• _What the task asks_
Word for word, please copy the listing below, with its pictures left out.

━━━ Excerpted data

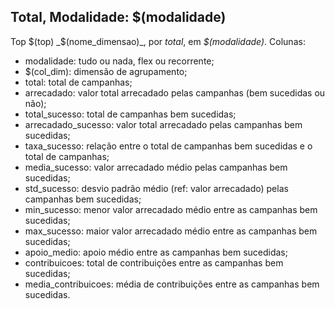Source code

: ## Total, Modalidade: $(modalidade)

Top $(top) _$(nome_dimensao)_, por _total_, em _$(modalidade)_. Colunas:

- modalidade: tudo ou nada, flex ou recorrente;
- $(col_dim): dimensão de agrupamento;
- total: total de campanhas;
- arrecadado: valor total arrecadado pelas campanhas (bem sucedidas ou não);
- total_sucesso: total de campanhas bem sucedidas;
- arrecadado_sucesso: valor total arrecadado pelas campanhas bem sucedidas;
- taxa_sucesso: relação entre o total de campanhas bem sucedidas e o total de campanhas;
- media_sucesso: valor arrecadado médio pelas campanhas bem sucedidas;
- std_sucesso: desvio padrão médio (ref: valor arrecadado) pelas campanhas bem sucedidas;
- min_sucesso: menor valor arrecadado médio entre as campanhas bem sucedidas;
- max_sucesso: maior valor arrecadado médio entre as campanhas bem sucedidas;
- apoio_medio: apoio médio entre as campanhas bem sucedidas;
- contribuicoes: total de contribuições entre as campanhas bem sucedidas;
- media_contribuicoes: média de contribuições entre as campanhas bem sucedidas.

━━━━━━

• _Problem solution_
Source code

: ## Total, Modalidade: $(modalidade)

Top $(top) _$(nome_dimensao)_, por _total_, em _$(modalidade)_. Colunas:

- modalidade: tudo ou nada, flex ou recorrente;
- $(col_dim): dimensão de agrupamento;
- total: total de campanhas;
- arrecadado: valor total arrecadado pelas campanhas (bem sucedidas ou não);
- total_sucesso: total de campanhas bem sucedidas;
- arrecadado_sucesso: valor total arrecadado pelas campanhas bem sucedidas;
- taxa_sucesso: relação entre o total de campanhas bem sucedidas e o total de campanhas;
- media_sucesso: valor arrecadado médio pelas campanhas bem sucedidas;
- std_sucesso: desvio padrão médio (ref: valor arrecadado) pelas campanhas bem sucedidas;
- min_sucesso: menor valor arrecadado médio entre as campanhas bem sucedidas;
- max_sucesso: maior valor arrecadado médio entre as campanhas bem sucedidas;
- apoio_medio: apoio médio entre as campanhas bem sucedidas;
- contribuicoes: total de contribuições entre as campanhas bem sucedidas;
- media_contribuicoes: média de contribuições entre as campanhas bem sucedidas.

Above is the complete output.